The secure messaging app that is frequently used by ISIS members and supporters to communicate and release messages could soon have a backdoor built-in for Russian spies.
That’s due to a recent “anti-terrorism” bill passed by the Russian Duma that’s expected to pass into law, according to The Daily Dot.
Once enacted, the law specifically requires software companies operating in Russia to build workarounds for encryption that would allow the FSB (Russia’s equivalent to the CIA) to view any message sent. Non-compliance would mean a fine of up to $15,000.
Having a backdoor into all encryption would touch a large portion of the Russian internet, affecting everything from commerce and banking to communications.
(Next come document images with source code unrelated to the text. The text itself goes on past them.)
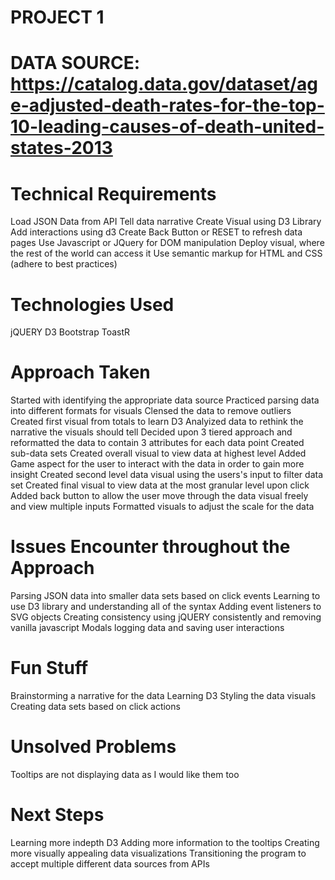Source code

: # PROJECT 1
# DATA SOURCE: https://catalog.data.gov/dataset/age-adjusted-death-rates-for-the-top-10-leading-causes-of-death-united-states-2013

# Technical Requirements

Load JSON Data from API
Tell data narrative 
Create Visual using D3 Library
Add interactions using d3
Create Back Button or RESET to refresh data pages
Use Javascript or JQuery for DOM manipulation
Deploy visual, where the rest of the world can access it
Use semantic markup for HTML and CSS (adhere to best practices)

# Technologies Used
jQUERY
D3
Bootstrap
ToastR

# Approach Taken
Started with identifying the appropriate data source
Practiced parsing data into different formats for visuals
Clensed the data to remove outliers
Created first visual from totals to learn D3
Analyized data to rethink the narrative the visuals should tell
Decided upon 3 tiered approach and reformatted the data to contain 3 attributes for each data point
Created sub-data sets
Created overall visual to view data at highest level
Added Game aspect for the user to interact with the data in order to gain more insight
Created second level data visual using the users's input to filter data set
Created final visual to view data at the most granular level upon click
Added back button to allow the user move through the data visual freely and view multiple inputs
Formatted visuals to adjust the scale for the data

# Issues Encounter throughout the Approach
Parsing JSON data into smaller data sets based on click events
Learning to use D3 library and understanding all of the syntax
Adding event listeners to SVG objects
Creating consistency using jQUERY consistently and removing vanilla javascript
Modals logging data and saving user interactions 

# Fun Stuff
Brainstorming a narrative for the data
Learning D3
Styling the data visuals
Creating data sets based on click actions


# Unsolved Problems
Tooltips are not displaying data as I would like them too


# Next Steps
Learning more indepth D3
Adding more information to the tooltips
Creating more visually appealing data visualizations
Transitioning the program to accept multiple different data sources from APIs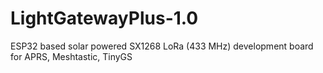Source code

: # LightGatewayPlus-1.0
ESP32 based solar powered SX1268 LoRa (433 MHz) development board for APRS, Meshtastic, TinyGS
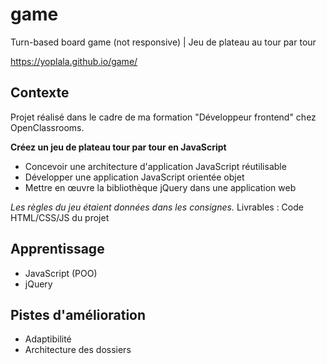 # game
Turn-based board game (not responsive) | Jeu de plateau au tour par tour

https://yoplala.github.io/game/


## Contexte

Projet réalisé dans le cadre de ma formation "Développeur frontend" chez OpenClassrooms.

**Créez un jeu de plateau tour par tour en JavaScript**
- Concevoir une architecture d'application JavaScript réutilisable
- Développer une application JavaScript orientée objet
- Mettre en œuvre la bibliothèque jQuery dans une application web

*Les règles du jeu étaient données dans les consignes.*
Livrables : Code HTML/CSS/JS du projet


## Apprentissage
- JavaScript (POO)
- jQuery


## Pistes d'amélioration
- Adaptibilité
- Architecture des dossiers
But secure messaging apps like WhatsApp and Telegram will likely have to make a decision: Continue to allow their apps to work in the county — and build in a backdoor that weakens their software — or shut down access to it for Russian users.
Though members of the terror group use encryption apps these days, they are just a subset of users among millions of activists, journalists, and regular people who value their privacy and security online.
Russia’s weakening of encryption comes just months after the US saw a renewed push by lawmakers to weaken its own encryption standards, with the FBI and political leaders railing against the security of phones and software making it harder for terror investigations.
Many tech companies — including giants Facebook and Google — decided to implement encryption by default into its messaging products in the wake of the Edward Snowden NSA leaks.
Most researchers argue that building backdoors into security protocols make it inherently insecure and open to attack from hackers.